Viele Schauplätze der Spionagegeschichte sind im Innenstadtbezirk Washingtons leicht zu Fuß zu erreichen. So auch das "International Spy Museum", das als erstes seiner Art eine aufwändige Dauerausstellung zum Thema zeigt. Mehr als 700.000 Besucher hat die Einrichtung jährlich.

Abhörwanze im geschnitzten US-Adler

Agenten im Dienste der USA erhalten einen Dollar Rabatt, und der dort beschäftigte Historiker Thomas Boghardt sagt, dass es schon vorgekommen sei, dass Agenten anderer Geheimdienste dem Museum Fotos angeboten hätten, auf denen sie vorteilhafter getroffen seien.

Bei einem Rundgang begegnet man dem mit einer vergifteten Spitze versehenen Schirm, mit dem der Dissident Georgi Markow 1978 in London auf offener Straße erstochen wurde, und einem geschnitzten US-Adler, den sowjetische Schüler 1946 dem amerikanischen Botschafter in Moskau als Willkommensgruß schenkten und in dessen Inneren sich eine Abhörwanze verbarg.

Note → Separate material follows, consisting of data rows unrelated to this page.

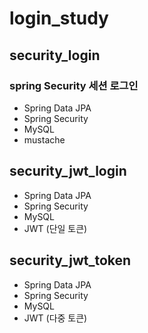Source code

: # login_study

## security_login
### spring Security 세션 로그인
- Spring Data JPA
- Spring Security
- MySQL
- mustache 

## security_jwt_login
- Spring Data JPA
- Spring Security
- MySQL
- JWT (단일 토큰)

## security_jwt_token
- Spring Data JPA
- Spring Security
- MySQL
- JWT (다중 토큰)
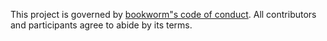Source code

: This project is governed by [bookworm"s code of conduct](https://localhost/policies/code-of-conduct/). All contributors and participants agree to abide by its terms.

Ausgestellt wird auch ein zäpfchenförmiges "Rectal Tool Kit" der CIA, das man unauffällig im Körper tragen konnte und in dem immerhin eine Säge, eine Zange und ein Bohrer Platz fanden. Auch die Geschichte der Spionage wird beleuchtet. Der Schriftsteller Daniel Defoe, der Verführer Giovanni Casanova, die Tänzerinnen Mata Hari und Josephine Baker sowie der Baseball-Profi Moe Berg haben alle ihren Auftritt als prominente Spione, und am Ende des Rundgangs könnte man meinen, Spionage sei so ziemlich das Normalste auf der Welt.

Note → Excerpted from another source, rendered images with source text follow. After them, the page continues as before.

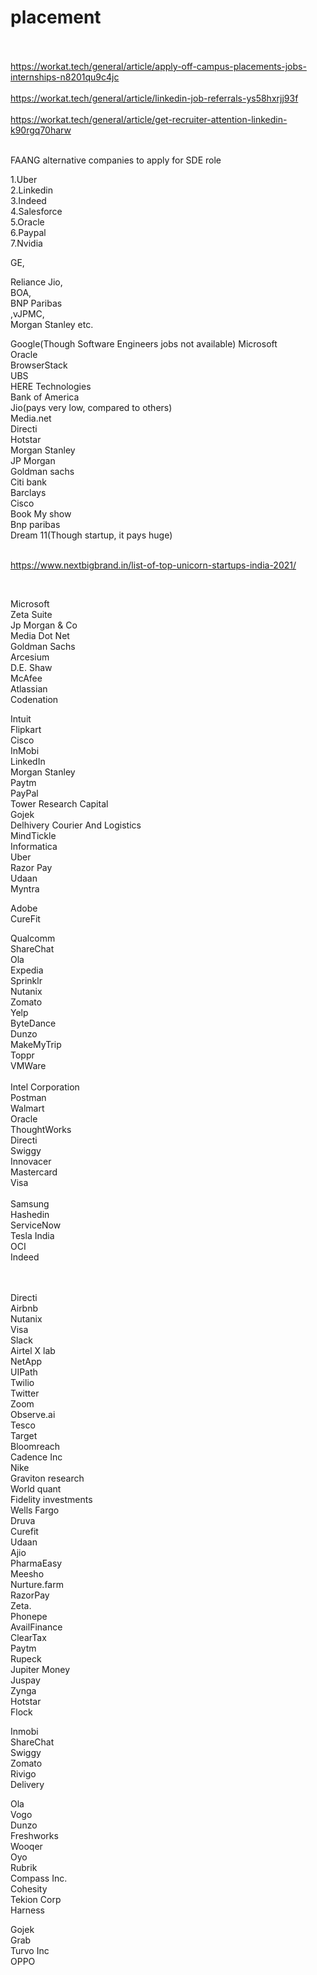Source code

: # placement

<br/><br/>
https://workat.tech/general/article/apply-off-campus-placements-jobs-internships-n8201qu9c4jc
<br/><br/>
https://workat.tech/general/article/linkedin-job-referrals-ys58hxrjj93f
<br/><br/>
https://workat.tech/general/article/get-recruiter-attention-linkedin-k90rgq70harw
<br/><br/>

FAANG alternative companies to apply for SDE role

1.Uber<br/>
2.Linkedin<br/>
3.Indeed<br/>
4.Salesforce<br/>
5.Oracle<br/>
6.Paypal<br/>
7.Nvidia<br/>

GE,<br/>

Reliance Jio, <br/>
BOA,<br/>
BNP Paribas<br/>
,vJPMC, <br/>
Morgan Stanley etc.<br/>

Google(Though Software Engineers jobs not available)
Microsoft<br/>
Oracle<br/>
BrowserStack<br/>
UBS<br/>
HERE Technologies<br/>
Bank of America<br/>
Jio(pays very low, compared to others)<br/>
Media.net<br/>
Directi<br/>
Hotstar<br/>
Morgan Stanley<br/>
JP Morgan<br/>
Goldman sachs<br/>
Citi bank<br/>
Barclays<br/>
Cisco<br/>
Book My show<br/>
Bnp paribas<br/>
Dream 11(Though startup, it pays huge)<br/>
<br/>

https://www.nextbigbrand.in/list-of-top-unicorn-startups-india-2021/

<br/>

Microsoft
<br/>
Zeta Suite
<br/>
Jp Morgan & Co
<br/>
Media Dot Net
<br/>
Goldman Sachs
<br/>
Arcesium
<br/>
D.E. Shaw
<br/>
McAfee
<br/>
Atlassian
<br/>
Codenation
<br/>

Intuit
<br/>
Flipkart
<br/>
Cisco<br/>
InMobi<br/>
LinkedIn<br/>
Morgan Stanley<br/>
Paytm<br/>
PayPal<br/>
Tower Research Capital<br/>
Gojek<br/>
Delhivery Courier And Logistics<br/>
MindTickle<br/>
Informatica<br/>
Uber<br/>
Razor Pay<br/>
Udaan<br/>
Myntra<br/>

Adobe<br/>
CureFit<br/>

Qualcomm<br/>
ShareChat<br/>
Ola<br/>
Expedia<br/>
Sprinklr<br/>
Nutanix<br/>
Zomato<br/>
Yelp<br/>
ByteDance<br/>
Dunzo<br/>
MakeMyTrip<br/>
Toppr<br/>
VMWare<br/><br/>
Intel Corporation<br/>
Postman<br/>
Walmart<br/>
Oracle<br/>
ThoughtWorks<br/>
Directi<br/>
Swiggy<br/>
Innovacer<br/>
Mastercard<br/>
Visa<br/><br/>
Samsung<br/>
Hashedin<br/>
ServiceNow <br/>
Tesla India <br/>
OCI <br/>
Indeed <br/><br/><br/>

Directi<br/>
Airbnb<br/>
Nutanix<br/>
Visa<br/>
Slack<br/>
Airtel X lab <br/>
NetApp <br/>
UIPath <br/>
Twilio 
<br/>
Twitter <br/>
Zoom <br/>
Observe.ai <br/>
Tesco <br/>
Target <br/>
Bloomreach <br/>
Cadence Inc <br/>
Nike <br/>
Graviton research <br/>
World quant <br/>
Fidelity investments<br/>
Wells Fargo <br/>
Druva <br/>
Curefit 
<br/>
Udaan <br/>
Ajio 
<br/>
PharmaEasy <br/>
Meesho <br/>
Nurture.farm <br/>
RazorPay <br/>
Zeta. <br/>
Phonepe <br/>
AvailFinance <br/>
ClearTax <br/>
Paytm <br/>
Rupeck <br/>
Jupiter Money <br/>
Juspay <br/>
Zynga <br/>
Hotstar <br/>
Flock <br/>

Inmobi <br/>
ShareChat <br/>
Swiggy <br/>
Zomato <br/>
Rivigo <br/>
Delivery <br/>

Ola <br/>
Vogo <br/>
Dunzo <br/>
Freshworks <br/>
Wooqer <br/>
Oyo 
<br/>
Rubrik <br/>
Compass Inc. <br/>
Cohesity <br/>
Tekion Corp<br/>
Harness <br/>

Gojek <br/>
Grab <br/>
Turvo Inc <br/>
OPPO <br/>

Wenige Tage später steht man wieder im Dulles Airport und fragt sich, warum der Zollbeamte den Reisepass so ausgiebig studiert, weshalb die Überwachungskameras stets auf einen selbst gerichtet zu sein scheinen, und ob der Flughafen nicht jener war, von dem die CIA-Maschinen aufbrachen, um Verdächtige an geheime Verhörorte in Osteuropa zu bringen.

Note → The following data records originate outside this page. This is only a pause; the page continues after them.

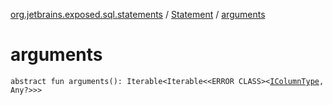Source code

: [org.jetbrains.exposed.sql.statements](../index.md) / [Statement](index.md) / [arguments](.)

# arguments

`abstract fun arguments(): Iterable<Iterable<<ERROR CLASS><`[`IColumnType`](../../org.jetbrains.exposed.sql/-i-column-type/index.md)`, Any?>>>`
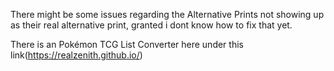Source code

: There might be some issues regarding the Alternative Prints not showing up as their real alternative print, granted i dont know how to fix that yet.

There is an Pokémon TCG List Converter here under this link(https://realzenith.github.io/)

Man merkt, dass man nicht nur einiges über die Geschichte der Spionage gelernt hat, sondern auch, wie sich ein Spion in seinem Verfolgungswahn fühlen muss. Wenn man noch nach einem langen Flug bei der Frage "Wohin des Wegs?" plötzlich aufschreckt, bevor sich langsam das unschuldige Gesicht eines Taxifahrers aus dem dichten deutschen Winternebel schält, dann weiß man, dass einen die Dr.-Jekyll-und-Mr.-Hyde-Stadt Washington noch lange nicht losgelassen hat.